Wednesday, May 19, 2010

Participation vs. quality of participation

A thought on the value of participation vs. quality of participation – this is where we need the idea of the common weal. Currently much success in civic education is measured in levels of participation – in a conversation with my advisor, she brought up some soon-to-be-published research that has been done by some folks in Madison. I am not remembering exactly what the research found, but it essentially pointed to the possibility that, though civic and political participation could be increasing among young people, it is occurring in ways that attenuate rather than encourage dialogue across ideological differences. People might participate, but they do so in an ideological rigid way. This leads to the question of what we really want from a program of civic education. Do we want participation in any form or do we want participation of a specific kind? For me, the answer is most certainly the latter, but this pushes us back to an old dilemma – how can a liberal state legitimately regulate the way in which people participate? Can the state demand discourse across ideological differences or is it bound to allow ideological 'siloing'. I believe there is a legitimate argument and it comes from the borders of liberal and republican thought. I have been focusing on Pettit of late and I see his work and the work of some liberals (e.g. Macedo) as working closer together than more traditional liberal and republican arguments have.

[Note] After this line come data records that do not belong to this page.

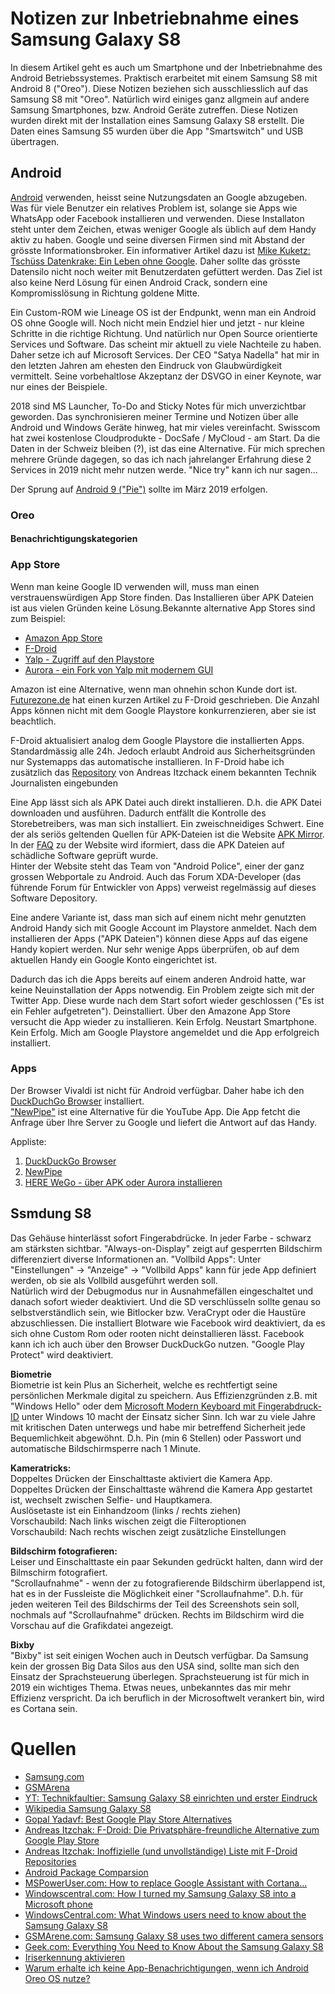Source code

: # Notizen zur Inbetriebnahme eines Samsung Galaxy S8  

In diesem Artikel geht es auch um Smartphone und der Inbetriebnahme des Android Betriebssystemes. Praktisch erarbeitet mit einem Samsung S8 mit Android 8 ("Oreo"). Diese Notizen beziehen sich ausschliesslich auf das Samsung S8 mit "Oreo". Natürlich wird einiges ganz allgmein auf andere Samsung Smartphones, bzw. Android Geräte zutreffen. Diese Notizen wurden direkt mit der Installation eines Samsung Galaxy S8 erstellt. Die Daten eines Samsung S5 wurden über die App "Smartswitch" und USB übertragen.

## Android

[Android](https://www.android.com/) verwenden, heisst seine Nutzungsdaten an Google abzugeben. Was für viele Benutzer ein relatives Problem ist, solange sie Apps wie WhatsApp oder Facebook installieren und verwenden. Diese Installaton steht unter dem Zeichen, etwas weniger Google als üblich auf dem Handy aktiv zu haben. Google und seine diversen Firmen sind mit Abstand der grösste Informationsbroker. Ein informativer Artikel dazu ist [Mike Kuketz: Tschüss Datenkrake: Ein Leben ohne Google](https://www.kuketz-blog.de/tschuess-datenkrake-ein-leben-ohne-google/). Daher sollte das grösste Datensilo nicht noch weiter mit Benutzerdaten gefüttert werden. Das Ziel ist also keine Nerd Lösung für einen Android Crack, sondern eine Kompromisslösung in Richtung goldene Mitte.  

Ein Custom-ROM wie Lineage OS ist der Endpunkt, wenn man ein Android OS ohne Google will. Noch nicht mein Endziel hier und jetzt - nur kleine Schritte in die richtige Richtung. Und natürlich nur Open Source orientierte Services und Software. Das scheint mir aktuell zu viele Nachteile zu haben. Daher setze ich auf Microsoft Services. Der CEO "Satya Nadella" hat mir in den letzten Jahren am ehesten den Eindruck von Glaubwürdigkeit vermittelt. Seine vorbehaltlose Akzeptanz der DSVGO in einer Keynote, war nur eines der Beispiele.  

2018 sind MS Launcher, To-Do and Sticky Notes für mich unverzichtbar geworden. Das synchronisieren meiner Termine und Notizen über alle Android und Windows Geräte hinweg, hat mir vieles vereinfacht. Swisscom hat zwei kostenlose Cloudprodukte - DocSafe / MyCloud - am Start. Da die Daten in der Schweiz bleiben (?), ist das eine Alternative. Für mich sprechen mehrere Gründe dagegen, so das ich nach jahrelanger Erfahrung diese 2 Services in 2019 nicht mehr nutzen werde. "Nice try" kann ich nur sagen...  

Der Sprung auf [Android 9 ("Pie")](https://www.xda-developers.com/samsung-galaxy-s8-note-8-android-pie-one-ui-update-roadmap/) sollte im März 2019 erfolgen.  

### Oreo

#### Benachrichtigungskategorien



### App Store

Wenn man keine Google ID verwenden will, muss man einen verstrauenswürdigen App Store finden. Das Installieren über APK Dateien ist aus vielen Gründen keine Lösung.Bekannte alternative App Stores sind zum Beispiel:  
- [Amazon App Store](www.amazon.de/androidapp)
- [F-Droid](https://f-droid.org)
- [Yalp - Zugriff auf den Playstore](https://f-droid.org/packages/com.github.yeriomin.yalpstore/)
- [Aurora - ein Fork von Yalp mit modernem GUI](https://f-droid.org/de/packages/com.dragons.aurora/)  

Amazon ist eine Alternative, wenn man ohnehin schon Kunde dort ist. [Futurezone.de](<https://www.futurezone.de/apps/article213663935/Es-gibt-eine-sichere-Alternative-zum-Google-Play-Store.html?ref=sec>) hat einen kurzen Artikel zu F-Droid geschrieben. Die Anzahl Apps können nicht mit dem Google Playstore konkurrenzieren, aber sie ist beachtlich.

F-Droid aktualisiert analog dem Google Playstore die installierten Apps. Standardmässig alle 24h. Jedoch erlaubt Android aus Sicherheitsgründen nur Systemapps das automatische installieren. In F-Droid habe ich zusätzlich das [Repository](https://apt.izzysoft.de/fdroid/) von Andreas Itzchack einem bekannten Technik Journalisten eingebunden

Eine App lässt sich als APK Datei auch direkt installieren. D.h. die APK Datei downloaden und ausführen. Dadurch entfällt die Kontrolle des Storebetreibers, was man sich installiert. Ein zweischneidiges Schwert. Eine der als seriös geltenden Quellen für APK-Dateien ist die Website [APK Mirror](https://www.apkmirror.com). In der [FAQ](https://www.apkmirror.com/faq/) zu der Website wird iformiert, dass die APK Dateien auf schädliche Software geprüft wurde.  
Hinter der Website steht das Team von "Android Police", einer der ganz grossen Webportale zu Android. Auch das Forum XDA-Developer (das führende Forum für Entwickler von Apps) verweist regelmässig auf dieses Software Depository.  

Eine andere Variante ist, dass man sich auf einem nicht mehr genutzten Android Handy sich mit Google Account im Playstore anmeldet. Nach dem installieren der Apps ("APK Dateien") können diese Apps auf das eigene Handy kopiert werden. Nur sehr wenige Apps überprüfen, ob auf dem aktuellen Handy ein Google Konto eingerichtet ist.  

Dadurch das ich die Apps bereits auf einem anderen Android hatte, war keine Neuinstallation der Apps notwendig. Ein Problem zeigte sich mit der Twitter App. Diese wurde nach dem Start sofort wieder geschlossen ("Es ist ein Fehler aufgetreten"). Deinstalliert. Über den Amazone App Store versucht die App wieder zu installieren. Kein Erfolg. Neustart Smartphone. Kein Erfolg. Mich am Google Playstore angemeldet und die App erfolgreich installiert.

### Apps

Der Browser Vivaldi ist nicht für Android verfügbar. Daher habe ich den [DuckDuchGo Browser](https://duckduckgo.com/app) installiert.  
["NewPipe"](https://github.com/TeamNewPipe/NewPipe) ist eine Alternative für die YouTube App. Die App fetcht die Anfrage über Ihre Server zu Google und liefert die Antwort auf das Handy. 

Appliste:
1.  [DuckDuckGo Browser](https://duckduckgo.com/app)
2.  [NewPipe](https://github.com/TeamNewPipe/NewPipe)
3.  [HERE WeGo - über APK oder Aurora installieren](https://wego.here.com)

## Ssmdung S8

Das Gehäuse hinterlässt sofort Fingerabdrücke. In jeder Farbe - schwarz am stärksten sichtbar.  "Always-on-Display" zeigt auf gesperrten Bildschirm differenziert diverse Informationen an. "Vollbild Apps": Unter "Einstellungen" -> "Anzeige" -> "Vollbild Apps" kann für jede App definiert werden, ob sie als Vollbild ausgeführt werden soll.  
Natürlich wird der Debugmodus nur in Ausnahmefällen eingeschaltet und danach sofort wieder deaktiviert. Und die SD verschlüsseln sollte genau so selbstverständlich sein, wie Bitlocker bzw. VeraCrypt oder die Haustüre abzuschliessen.  Die installiert Blotware wie Facebook wird deaktiviert, da es sich ohne Custom Rom oder rooten nicht deinstallieren lässt. Facebook kann ich ich auch über den Browser DuckDuckGo nutzen.  "Google Play Protect" wird deaktiviert.

__**Biometrie**__  
Biometrie ist kein Plus an Sicherheit, welche es rechtfertigt seine persönlichen Merkmale digital zu speichern. Aus Effizienzgründen z.B. mit "Windows Hello" oder dem [Microsoft Modern Keyboard mit Fingerabdruck-ID](https://www.microsoft.com/de-ch/p/microsoft-modern-keyboard-mit-fingerabdruck-id/) unter Windows 10 macht der Einsatz sicher Sinn. Ich war zu viele Jahre mit kritischen Daten unterwegs und habe mir betreffend Sicherheit jede Bequemlichkeit abgewöhnt. D.h. Pin (min 6 Stellen) oder Passwort und automatische Bildschirmsperre nach 1 Minute. 

__**Kameratricks:**__  
Doppeltes Drücken der Einschalttaste aktiviert die Kamera App.  
Doppeltes Drücken der Einschalttaste während die Kamera App gestartet ist, wechselt zwischen Selfie- und Hauptkamera.  
Auslösetaste ist ein Einhandzoom (links / rechts ziehen)  
Vorschaubild: Nach links wischen zeigt die Filteroptionen  
Vorschaubild: Nach rechts wischen zeigt zusätzliche Einstellungen  

__**Bildschirm fotografieren:**__  
Leiser und Einschalttaste ein paar Sekunden gedrückt halten, dann wird der Bilmschirm fotografiert.  
"Scrollaufnahme" - wenn der zu fotografierende Bildschirm überlappend ist, hat es in der Fussleiste die Möglichkeit einer "Scrollaufnahme". D.h. für jeden weiteren Teil des Bildschirms der Teil des Screenshots sein soll, nochmals auf "Scrollaufnahme" drücken. Rechts im Bildschirm wird die Vorschau auf die Grafikdatei angezeigt.  

__**Bixby**__  
"Bixby" ist seit einigen Wochen auch in Deutsch verfügbar. Da Samsung kein der grossen Big Data Silos aus den USA sind, sollte man sich den Einsatz der Sprachsteuerung überlegen. Sprachsteuerung ist für mich in 2019 ein wichtiges Thema. Etwas neues, unbekanntes das mir mehr Effizienz verspricht. Da ich beruflich in der Microsoftwelt verankert bin, wird es Cortana sein.  

# Quellen

* [Samsung.com](https://www.samsung.com/global/galaxy/galaxy-s8/specs/)
* [GSMArena](https://www.android.com/phones/samsung-galaxy-s8/)
* [YT: Technikfaultier: Samsung Galaxy S8 einrichten und erster Eindruck](https://www.youtube.com/watch?v=onKkXv2oJX8)
* [Wikipedia Samsung Galaxy S8](https://en.wikipedia.org/wiki/Samsung_Galaxy_S8)
* [Gopal Yadavf: Best Google Play Store Alternatives](https://medium.com/pen-bold-kiln-press/best-google-play-store-alternatives-30c759de1c26)
* [Andreas Itzchak: F-Droid: Die Privatsphäre-freundliche Alternative zum Google Play Store](https://android.izzysoft.de/articles/named/fdroid-intro-1)
* [Andreas Itzchak: Inoffizielle (und unvollständige) Liste mit F-Droid Repositories](https://android.izzysoft.de/articles/named/list-of-fdroid-repos)
* [Android Package Comparsion](https://github.com/opengapps/opengapps/wiki/Package-Comparison)
* [MSPowerUser.com: How to replace Google Assistant with Cortana...](https://mspoweruser.com/replace-google-assistant-cortana-galaxy-s8-android-phones/)
* [Windowscentral.com: How I turned my Samsung Galaxy S8 into a Microsoft phone](https://www.windowscentral.com/samsung-galaxy-s8-microsoft-edition-everything-you-need-know)
* [WindowsCentral.com: What Windows users need to know about the Samsung Galaxy S8](https://www.windowscentral.com/windows-users-and-samsung-galaxy-s8)
* [GSMArene.com: Samsung Galaxy S8 uses two different camera sensors](https://www.gsmarena.com/samsung_galaxy_s8_uses_two_different_camera_sensors-news-24316.php)
* [Geek.com: Everything You Need to Know About the Samsung Galaxy S8](https://www.geek.com/tech/everything-you-need-to-know-about-the-samsung-galaxy-s8-1686665/) 
* [Iriserkennung aktivieren](https://www.samsung.com/ch/support/mobile-devices/galaxy-s8-und-s8-plus-wie-funktioniert-die-iriserkennung/)
* [Warum erhalte ich keine App-Benachrichtigungen, wenn ich Android Oreo OS nutze?](https://www.samsung.com/ch/support/mobile-devices/warum-erhalte-ich-keine-app-benachrichtigungen-wenn-ich-android-oreo-os-nutze/)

Pettit focuses on freedom as non-domination, which means freedom from the possibility of arbitrary interference by others. This means that non-arbitrary interference is not a violation of freedom. Concerning non-arbitrary interference, he says “an act of interference will be non-arbitrary to the extent that it is forced to track the interests and ideas of the person suffering the interference” (p. 55). Now he recognizes that these interests may be in conflict, so the requirement is to track the “relevant” interests - “those that are shared in common with others” (p. 55). Now here is likely where the good liberals will raise their hackles, for who decides what is a relevant interest – this is where unacceptable state regulation can slip in. Putting that concern aside for a moment, there really is something here – to defend a civic education that goes beyond a simple emphasis on participation we must show that it is a part of this set of relevant interests. I'll leave working that out until later, but I do want to make one suggestion that this need for ideological interaction might sit even deeper in the republican mechanism as a required element in the procedural structure required to determine what interests are shared in common with others – we must be able to interact with other ideological positions in order to better understand those positions and determine the relevant interests of the polity.